The problem: Show every line from the entries that follow which holds the word "Wikipedia".

Data for this exercise:
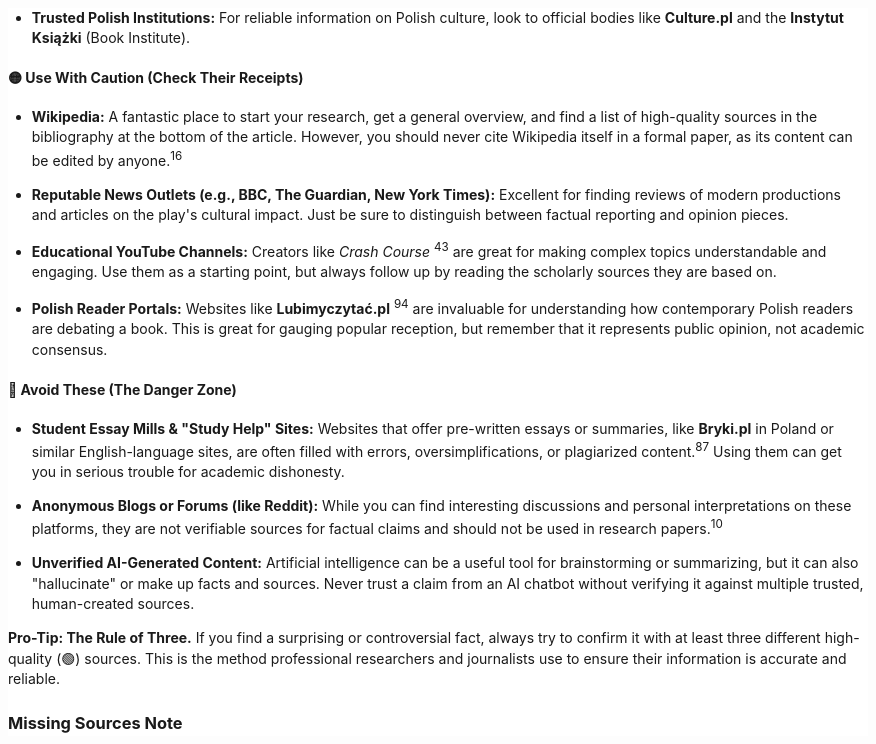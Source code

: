 - **Trusted Polish Institutions:** For reliable information on Polish
  culture, look to official bodies like **Culture.pl** and the
  **Instytut Książki** (Book Institute).

#### 🟡 Use With Caution (Check Their Receipts)

- **Wikipedia:** A fantastic place to start your research, get a general
  overview, and find a list of high-quality sources in the bibliography
  at the bottom of the article. However, you should never cite Wikipedia
  itself in a formal paper, as its content can be edited by
  anyone.<sup>16</sup>

- **Reputable News Outlets (e.g., BBC, The Guardian, New York Times):**
  Excellent for finding reviews of modern productions and articles on
  the play's cultural impact. Just be sure to distinguish between
  factual reporting and opinion pieces.

- **Educational YouTube Channels:** Creators like *Crash Course*
  <sup>43</sup> are great for making complex topics understandable and
  engaging. Use them as a starting point, but always follow up by
  reading the scholarly sources they are based on.

- **Polish Reader Portals:** Websites like **Lubimyczytać.pl**
  <sup>94</sup> are invaluable for understanding how contemporary Polish
  readers are debating a book. This is great for gauging popular
  reception, but remember that it represents public opinion, not
  academic consensus.

#### 🔴 Avoid These (The Danger Zone)

- **Student Essay Mills & "Study Help" Sites:** Websites that offer
  pre-written essays or summaries, like **Bryki.pl** in Poland or
  similar English-language sites, are often filled with errors,
  oversimplifications, or plagiarized content.<sup>87</sup> Using them
  can get you in serious trouble for academic dishonesty.

- **Anonymous Blogs or Forums (like Reddit):** While you can find
  interesting discussions and personal interpretations on these
  platforms, they are not verifiable sources for factual claims and
  should not be used in research papers.<sup>10</sup>

- **Unverified AI-Generated Content:** Artificial intelligence can be a
  useful tool for brainstorming or summarizing, but it can also
  "hallucinate" or make up facts and sources. Never trust a claim from
  an AI chatbot without verifying it against multiple trusted,
  human-created sources.

**Pro-Tip: The Rule of Three.** If you find a surprising or
controversial fact, always try to confirm it with at least three
different high-quality (🟢) sources. This is the method professional
researchers and journalists use to ensure their information is accurate
and reliable.

### Missing Sources Note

Solution for this exercise:
- **Wikipedia:** A fantastic place to start your research, get a general
  at the bottom of the article. However, you should never cite Wikipedia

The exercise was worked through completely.